Although internet-based email is incredibly useful, it does have its problems. It's not secure by default, so you need to encrypt confidential messages. There's no automatic mechanism to find out whether a message was received or read. And perhaps most worryingly of all, it's easy to send fake mail that appears to come from, well, anyone. Hence all that spam that seems to have been sent by a collection of people with unbelievable names. If they appear to have been randomly generated, that's because they probably have.
If you need to investigate the origin of an email message, all the information that you require in order to do is right there, in the message itself, in a section called the header. Trouble is, most email programs don't display the header information by default. And even if they did, it would be difficult to understand because it's not really structured in a way that most people can comprehend.

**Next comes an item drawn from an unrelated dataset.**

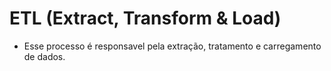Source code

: # ETL (Extract, Transform & Load)

- Esse processo é responsavel pela extração, tratamento e carregamento de dados.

However, a free online tool makes it all very easy. If you receive an email and you need to check its authenticity, the first step is to view the headers. In the case of gmail, for example, that means choosing the Show Original option from the drop-down menu to the right of the page.
Once you've grabbed all the headers, go to http://www.levinecentral.com/mail_parse/default.aspx and paste them into the page there. Within a couple of seconds, you'll see details of the route your message took. IE, which mail server it was sent from, which one it was destined for, and any other servers that it passed through on its journey. It's a great head start in your quest to become an email detective!